GAAR, nuevo grupúsculo independentista en Cataluña que nadie conoce ni avala

En paralelo a los cortes de carreteras y al levantamiento de barreras de peajes del fin de semana pasado por iniciativa de los Comités de Defensa de la República (CDR), apareció un comunicado aparentemente vinculado a estas protestas que convocaba a más acciones de paralización de Cataluña de cara al próximo viernes 21 de diciembre, fecha en la que el Gobierno quiere celebrar una reunión del Consejo de Ministros en Barcelona y hay previstas varias acciones de rechazo.

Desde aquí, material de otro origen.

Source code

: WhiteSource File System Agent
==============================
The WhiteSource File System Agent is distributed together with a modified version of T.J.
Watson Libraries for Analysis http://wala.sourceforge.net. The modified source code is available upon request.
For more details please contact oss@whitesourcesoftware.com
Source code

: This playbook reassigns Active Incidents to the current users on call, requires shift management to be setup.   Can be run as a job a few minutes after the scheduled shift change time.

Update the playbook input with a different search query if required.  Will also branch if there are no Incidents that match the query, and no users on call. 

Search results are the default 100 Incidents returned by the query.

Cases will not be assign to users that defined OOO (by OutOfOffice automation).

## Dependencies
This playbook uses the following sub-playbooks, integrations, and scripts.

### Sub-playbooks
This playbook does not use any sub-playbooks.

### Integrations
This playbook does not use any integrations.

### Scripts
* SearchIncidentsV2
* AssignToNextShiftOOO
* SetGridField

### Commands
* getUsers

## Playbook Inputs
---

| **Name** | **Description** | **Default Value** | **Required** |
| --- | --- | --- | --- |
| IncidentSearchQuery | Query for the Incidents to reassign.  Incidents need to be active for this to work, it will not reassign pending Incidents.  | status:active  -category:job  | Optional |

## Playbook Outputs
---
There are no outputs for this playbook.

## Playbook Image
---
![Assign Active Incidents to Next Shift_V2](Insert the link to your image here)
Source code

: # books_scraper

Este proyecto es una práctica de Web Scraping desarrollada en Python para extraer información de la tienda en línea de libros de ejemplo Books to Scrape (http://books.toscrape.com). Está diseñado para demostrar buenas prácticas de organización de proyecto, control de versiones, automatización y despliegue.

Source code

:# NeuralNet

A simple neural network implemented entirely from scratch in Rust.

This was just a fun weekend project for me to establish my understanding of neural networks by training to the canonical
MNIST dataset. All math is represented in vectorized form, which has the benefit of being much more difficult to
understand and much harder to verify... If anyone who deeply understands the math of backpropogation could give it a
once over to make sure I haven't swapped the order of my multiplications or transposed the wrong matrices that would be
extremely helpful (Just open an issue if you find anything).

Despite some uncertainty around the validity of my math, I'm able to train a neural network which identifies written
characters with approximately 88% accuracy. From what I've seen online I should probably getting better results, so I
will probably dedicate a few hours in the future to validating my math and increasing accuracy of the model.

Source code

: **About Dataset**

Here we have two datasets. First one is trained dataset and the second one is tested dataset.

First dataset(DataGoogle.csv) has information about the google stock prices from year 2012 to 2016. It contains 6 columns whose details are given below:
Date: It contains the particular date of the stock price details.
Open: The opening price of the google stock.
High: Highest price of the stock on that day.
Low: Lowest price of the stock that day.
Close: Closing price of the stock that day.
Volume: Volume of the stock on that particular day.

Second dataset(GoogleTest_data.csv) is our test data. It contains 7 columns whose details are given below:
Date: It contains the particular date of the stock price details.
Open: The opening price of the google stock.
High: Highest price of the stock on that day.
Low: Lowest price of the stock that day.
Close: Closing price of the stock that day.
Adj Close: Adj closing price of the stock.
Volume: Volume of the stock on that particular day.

La nota era contundente. Advertía que se llevarían a cabo acciones de “boicot” y “sabotaje” en los principales ejes de comunicación, especialmente en carreteras, vías de tren y metro, zonas industriales, aeropuertos, y también contra las fuerzas del orden. Pero sobre todo llamaba la atención la firma del comunicado: la nota, a priori, servía para levantar acta del nacimiento de una nueva organización independentista, los Grups Autònoms d’Accions Ràpides (GAAR), cuya primera actuación tendría lugar este 21-D. Algunos medios informaron de inmediato sobre este nuevo grupo enmarcándolo en un flanco más radical que las habituales acciones de protesta, si bien la policía por ahora no los tiene en el radar como una amenaza “seria” y el independentismo en bloque recela.

¿Qué son estos grupos? ¿Están vinculados a los CDR? ¿Son violentos?

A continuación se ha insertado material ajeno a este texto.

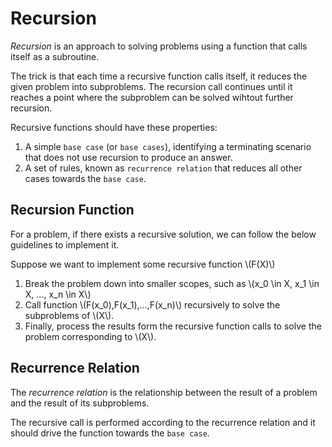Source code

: # Recursion

*Recursion* is an approach to solving problems using a function that calls
itself as a subroutine.

The trick is that each time a recursive function calls itself, it reduces the
given problem into subproblems.  The recursion call continues until it reaches
a point where the subproblem can be solved wihtout further recursion.

Recursive functions should have these properties:
1. A simple `base case` (or `base cases`), identifying a terminating scenario
   that does not use recursion to produce an answer.
1. A set of rules, known as `recurrence relation` that reduces all other cases
   towards the `base case`.


## Recursion Function
For a problem, if there exists a recursive solution, we can follow the below
guidelines to implement it.

Suppose we want to implement some recursive function \\(F(X)\\)
1. Break the problem down into smaller scopes, such as \\(x_0 \in X, x_1 \in X, ..., x_n \in X\\)
1. Call function \\(F(x_0),F(x_1),...,F(x_n)\\) recursively to solve the
   subproblems of \\(X\\).
1. Finally, process the results form the recursive function calls to solve the
   problem corresponding to \\(X\\).


## Recurrence Relation
The *recurrence relation* is the relationship between the result of a problem
and the result of its subproblems.

The recursive call is performed according to the recurrence relation and it
should drive the function towards the `base case`.
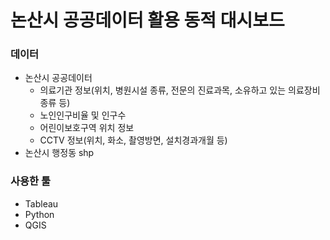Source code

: # 논산시 공공데이터 활용 동적 대시보드
### 데이터 
- 논산시 공공데이터 
  - 의료기관 정보(위치, 병원시설 종류, 전문의 진료과목, 소유하고 있는 의료장비 종류 등)
  - 노인인구비율 및 인구수
  - 어린이보호구역 위치 정보
  - CCTV 정보(위치, 화소, 촬영방면, 설치경과개월 등)
- 논산시 행정동 shp

### 사용한 툴
- Tableau
- Python
- QGIS

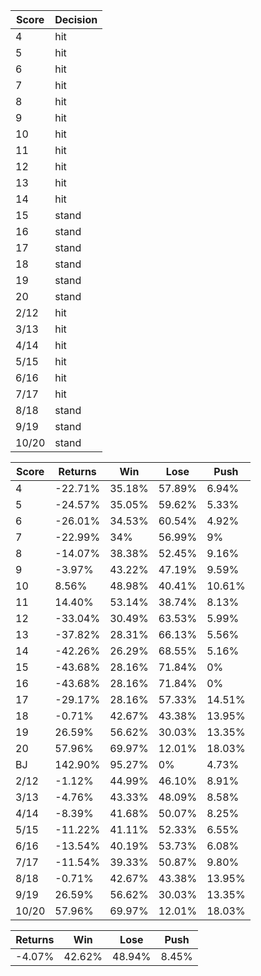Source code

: | Score | Decision |
| ----- | -------- |
| 4     | hit      |
| 5     | hit      |
| 6     | hit      |
| 7     | hit      |
| 8     | hit      |
| 9     | hit      |
| 10    | hit      |
| 11    | hit      |
| 12    | hit      |
| 13    | hit      |
| 14    | hit      |
| 15    | stand    |
| 16    | stand    |
| 17    | stand    |
| 18    | stand    |
| 19    | stand    |
| 20    | stand    |
| 2/12  | hit      |
| 3/13  | hit      |
| 4/14  | hit      |
| 5/15  | hit      |
| 6/16  | hit      |
| 7/17  | hit      |
| 8/18  | stand    |
| 9/19  | stand    |
| 10/20 | stand    |

| Score | Returns | Win    | Lose   | Push   |
| ----- | ------- | ------ | ------ | ------ |
| 4     | -22.71% | 35.18% | 57.89% | 6.94%  |
| 5     | -24.57% | 35.05% | 59.62% | 5.33%  |
| 6     | -26.01% | 34.53% | 60.54% | 4.92%  |
| 7     | -22.99% | 34%    | 56.99% | 9%     |
| 8     | -14.07% | 38.38% | 52.45% | 9.16%  |
| 9     | -3.97%  | 43.22% | 47.19% | 9.59%  |
| 10    | 8.56%   | 48.98% | 40.41% | 10.61% |
| 11    | 14.40%  | 53.14% | 38.74% | 8.13%  |
| 12    | -33.04% | 30.49% | 63.53% | 5.99%  |
| 13    | -37.82% | 28.31% | 66.13% | 5.56%  |
| 14    | -42.26% | 26.29% | 68.55% | 5.16%  |
| 15    | -43.68% | 28.16% | 71.84% | 0%     |
| 16    | -43.68% | 28.16% | 71.84% | 0%     |
| 17    | -29.17% | 28.16% | 57.33% | 14.51% |
| 18    | -0.71%  | 42.67% | 43.38% | 13.95% |
| 19    | 26.59%  | 56.62% | 30.03% | 13.35% |
| 20    | 57.96%  | 69.97% | 12.01% | 18.03% |
| BJ    | 142.90% | 95.27% | 0%     | 4.73%  |
| 2/12  | -1.12%  | 44.99% | 46.10% | 8.91%  |
| 3/13  | -4.76%  | 43.33% | 48.09% | 8.58%  |
| 4/14  | -8.39%  | 41.68% | 50.07% | 8.25%  |
| 5/15  | -11.22% | 41.11% | 52.33% | 6.55%  |
| 6/16  | -13.54% | 40.19% | 53.73% | 6.08%  |
| 7/17  | -11.54% | 39.33% | 50.87% | 9.80%  |
| 8/18  | -0.71%  | 42.67% | 43.38% | 13.95% |
| 9/19  | 26.59%  | 56.62% | 30.03% | 13.35% |
| 10/20 | 57.96%  | 69.97% | 12.01% | 18.03% |

| Returns | Win    | Lose   | Push  |
| ------- | ------ | ------ | ----- |
| -4.07%  | 42.62% | 48.94% | 8.45% |
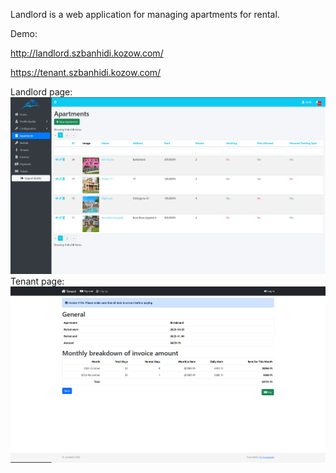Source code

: Landlord is a web application for managing apartments for rental.

Demo:

http://landlord.szbanhidi.kozow.com/

https://tenant.szbanhidi.kozow.com/

Landlord page:
<img src="backend/web/img/backend.png">
Tenant page:
<img src="backend/web/img/frontend.png">
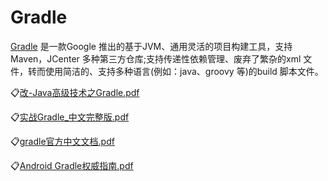 # Gradle
[Gradle](https://gradle.org/) 是一款Google 推出的基于JVM、通用灵活的项目构建工具，支持Maven，JCenter 多种第三方仓库;支持传递性依赖管理、废弃了繁杂的xml 文件，转而使用简洁的、支持多种语言(例如：java、groovy 等)的build 脚本文件。

:clipboard:[改-Java高级技术之Gradle.pdf](file/改-Java高级技术之Gradle.pdf)

:clipboard:[实战Gradle_中文完整版.pdf](file/实战Gradle_中文完整版.pdf)

:clipboard:[gradle官方中文文档.pdf](file/gradle官方中文文档.pdf)

:clipboard:[Android Gradle权威指南.pdf](file/AndroidGradle权威指南.pdf)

Existe poca información sobre ellos más allá de sus tres comunicados emitidos hasta la fecha e incluso se duda de su origen. Su única vía de difusión es un canal de Telegram que se creó el pasado 4 de diciembre y que este jueves contaba con más de 6.000 seguidores. Su primera nota fue el 8 de diciembre, cuando sugirieron que su creación se debe a que hay “muchas voces” en Cataluña que “piden una huelga general y paro de país” para la fecha señalada. Así, estos grupos pretenden ser autónomos y, por lo tanto, rechazan vínculo incluso con los propios CDR. El objetivo sería, según apuntan, llevar a cabo acciones de protesta rápidas.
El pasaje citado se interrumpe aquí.